-- Opening Marker --

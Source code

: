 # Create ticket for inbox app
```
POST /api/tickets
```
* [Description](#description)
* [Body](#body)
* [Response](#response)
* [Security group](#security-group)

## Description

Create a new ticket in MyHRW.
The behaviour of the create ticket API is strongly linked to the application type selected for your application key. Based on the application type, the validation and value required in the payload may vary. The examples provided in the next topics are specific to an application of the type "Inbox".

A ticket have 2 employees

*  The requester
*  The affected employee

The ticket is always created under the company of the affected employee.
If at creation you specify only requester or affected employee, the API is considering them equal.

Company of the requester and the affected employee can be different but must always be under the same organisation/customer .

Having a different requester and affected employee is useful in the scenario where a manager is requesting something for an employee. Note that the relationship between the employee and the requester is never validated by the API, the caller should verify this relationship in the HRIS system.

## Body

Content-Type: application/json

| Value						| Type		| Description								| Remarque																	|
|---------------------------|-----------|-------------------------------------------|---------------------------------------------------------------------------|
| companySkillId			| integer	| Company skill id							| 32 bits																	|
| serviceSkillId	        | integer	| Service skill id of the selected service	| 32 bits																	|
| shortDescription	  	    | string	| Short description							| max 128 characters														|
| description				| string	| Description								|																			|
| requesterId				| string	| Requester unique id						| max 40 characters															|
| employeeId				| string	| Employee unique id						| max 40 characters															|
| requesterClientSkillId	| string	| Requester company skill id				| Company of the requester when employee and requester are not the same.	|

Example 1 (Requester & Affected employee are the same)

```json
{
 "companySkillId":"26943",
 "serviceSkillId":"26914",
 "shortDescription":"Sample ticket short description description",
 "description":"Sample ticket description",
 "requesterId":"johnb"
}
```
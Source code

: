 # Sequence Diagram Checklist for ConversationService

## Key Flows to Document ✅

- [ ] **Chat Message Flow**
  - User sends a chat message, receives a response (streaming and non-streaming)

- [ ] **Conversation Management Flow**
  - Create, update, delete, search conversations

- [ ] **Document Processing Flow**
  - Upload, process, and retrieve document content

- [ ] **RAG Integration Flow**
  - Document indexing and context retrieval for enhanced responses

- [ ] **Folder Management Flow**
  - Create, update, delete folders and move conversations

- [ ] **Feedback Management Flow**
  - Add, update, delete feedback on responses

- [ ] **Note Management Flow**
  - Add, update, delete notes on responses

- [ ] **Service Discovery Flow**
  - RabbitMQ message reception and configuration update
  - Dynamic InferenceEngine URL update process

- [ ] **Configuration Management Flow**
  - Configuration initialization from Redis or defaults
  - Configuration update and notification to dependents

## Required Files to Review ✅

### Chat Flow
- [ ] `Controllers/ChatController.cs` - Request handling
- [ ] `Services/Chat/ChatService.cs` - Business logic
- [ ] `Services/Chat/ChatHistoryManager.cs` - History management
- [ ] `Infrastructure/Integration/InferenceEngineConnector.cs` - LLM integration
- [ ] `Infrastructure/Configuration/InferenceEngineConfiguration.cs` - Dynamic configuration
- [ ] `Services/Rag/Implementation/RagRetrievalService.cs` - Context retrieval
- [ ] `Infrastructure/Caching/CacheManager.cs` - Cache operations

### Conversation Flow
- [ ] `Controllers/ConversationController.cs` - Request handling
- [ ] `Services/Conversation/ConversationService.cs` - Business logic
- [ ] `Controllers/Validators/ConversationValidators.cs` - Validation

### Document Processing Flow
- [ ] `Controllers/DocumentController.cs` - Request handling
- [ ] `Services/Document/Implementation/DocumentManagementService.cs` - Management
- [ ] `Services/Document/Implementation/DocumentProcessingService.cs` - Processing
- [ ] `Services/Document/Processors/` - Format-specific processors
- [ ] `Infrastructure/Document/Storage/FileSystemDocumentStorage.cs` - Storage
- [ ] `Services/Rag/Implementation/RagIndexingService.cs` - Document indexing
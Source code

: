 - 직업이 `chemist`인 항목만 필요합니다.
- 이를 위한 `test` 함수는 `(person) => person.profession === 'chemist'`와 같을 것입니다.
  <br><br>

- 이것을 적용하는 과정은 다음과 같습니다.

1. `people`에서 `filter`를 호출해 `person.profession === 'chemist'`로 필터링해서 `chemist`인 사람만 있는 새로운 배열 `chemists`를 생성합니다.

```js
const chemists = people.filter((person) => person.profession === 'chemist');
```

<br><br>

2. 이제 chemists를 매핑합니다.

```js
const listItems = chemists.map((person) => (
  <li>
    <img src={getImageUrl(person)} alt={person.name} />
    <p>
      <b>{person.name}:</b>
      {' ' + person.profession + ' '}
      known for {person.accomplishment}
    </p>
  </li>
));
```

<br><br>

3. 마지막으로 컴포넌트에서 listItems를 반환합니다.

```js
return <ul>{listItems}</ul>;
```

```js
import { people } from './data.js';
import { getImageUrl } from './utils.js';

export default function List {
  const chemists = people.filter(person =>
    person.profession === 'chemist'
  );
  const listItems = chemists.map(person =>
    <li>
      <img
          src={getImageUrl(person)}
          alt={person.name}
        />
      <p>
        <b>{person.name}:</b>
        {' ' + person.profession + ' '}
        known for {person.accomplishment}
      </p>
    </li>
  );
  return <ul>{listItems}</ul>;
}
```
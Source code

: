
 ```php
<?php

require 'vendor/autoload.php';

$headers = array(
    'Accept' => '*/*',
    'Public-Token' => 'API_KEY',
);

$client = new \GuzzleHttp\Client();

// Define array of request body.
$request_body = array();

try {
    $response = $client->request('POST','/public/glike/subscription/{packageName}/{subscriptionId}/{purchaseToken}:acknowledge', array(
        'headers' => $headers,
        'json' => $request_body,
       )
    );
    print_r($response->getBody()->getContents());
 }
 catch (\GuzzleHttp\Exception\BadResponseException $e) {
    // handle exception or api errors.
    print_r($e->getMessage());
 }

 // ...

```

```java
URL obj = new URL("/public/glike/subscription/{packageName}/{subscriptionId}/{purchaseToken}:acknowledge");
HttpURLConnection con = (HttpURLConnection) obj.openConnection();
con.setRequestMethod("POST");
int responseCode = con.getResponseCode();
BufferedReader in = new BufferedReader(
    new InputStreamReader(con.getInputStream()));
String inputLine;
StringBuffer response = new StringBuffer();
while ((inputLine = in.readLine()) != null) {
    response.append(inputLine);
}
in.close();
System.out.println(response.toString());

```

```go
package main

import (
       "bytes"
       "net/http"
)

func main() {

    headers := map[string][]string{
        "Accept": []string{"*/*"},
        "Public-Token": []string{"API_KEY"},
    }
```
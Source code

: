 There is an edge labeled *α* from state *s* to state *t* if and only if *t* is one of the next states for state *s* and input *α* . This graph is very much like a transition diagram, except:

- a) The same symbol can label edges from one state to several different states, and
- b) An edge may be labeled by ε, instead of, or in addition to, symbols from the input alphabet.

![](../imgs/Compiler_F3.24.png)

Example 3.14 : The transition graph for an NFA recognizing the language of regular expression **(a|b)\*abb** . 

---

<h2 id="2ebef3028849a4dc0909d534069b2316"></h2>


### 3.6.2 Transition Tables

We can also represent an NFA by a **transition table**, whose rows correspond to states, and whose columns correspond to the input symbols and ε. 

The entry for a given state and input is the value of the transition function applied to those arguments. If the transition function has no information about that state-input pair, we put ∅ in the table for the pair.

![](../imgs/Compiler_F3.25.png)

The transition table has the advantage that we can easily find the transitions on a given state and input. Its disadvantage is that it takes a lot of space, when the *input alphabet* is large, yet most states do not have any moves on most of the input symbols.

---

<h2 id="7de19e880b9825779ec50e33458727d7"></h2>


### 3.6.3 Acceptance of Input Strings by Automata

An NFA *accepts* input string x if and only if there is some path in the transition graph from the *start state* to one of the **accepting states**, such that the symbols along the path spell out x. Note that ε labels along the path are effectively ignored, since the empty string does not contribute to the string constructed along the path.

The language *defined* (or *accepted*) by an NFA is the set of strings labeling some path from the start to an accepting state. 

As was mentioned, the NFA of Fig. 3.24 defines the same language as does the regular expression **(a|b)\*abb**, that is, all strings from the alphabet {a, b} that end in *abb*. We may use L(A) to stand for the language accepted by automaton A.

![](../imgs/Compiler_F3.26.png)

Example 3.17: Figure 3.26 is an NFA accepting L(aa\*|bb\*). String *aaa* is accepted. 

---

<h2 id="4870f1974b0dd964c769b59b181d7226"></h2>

-- Closing Marker --

Give again the lines from the line holding "An NFA *accepts*" through the close of the listing, both included, exactly as written and with nothing else.

RESULT –
An NFA *accepts* input string x if and only if there is some path in the transition graph from the *start state* to one of the **accepting states**, such that the symbols along the path spell out x. Note that ε labels along the path are effectively ignored, since the empty string does not contribute to the string constructed along the path.

The language *defined* (or *accepted*) by an NFA is the set of strings labeling some path from the start to an accepting state. 

As was mentioned, the NFA of Fig. 3.24 defines the same language as does the regular expression **(a|b)\*abb**, that is, all strings from the alphabet {a, b} that end in *abb*. We may use L(A) to stand for the language accepted by automaton A.

![](../imgs/Compiler_F3.26.png)

Example 3.17: Figure 3.26 is an NFA accepting L(aa\*|bb\*). String *aaa* is accepted. 

---

<h2 id="4870f1974b0dd964c769b59b181d7226"></h2>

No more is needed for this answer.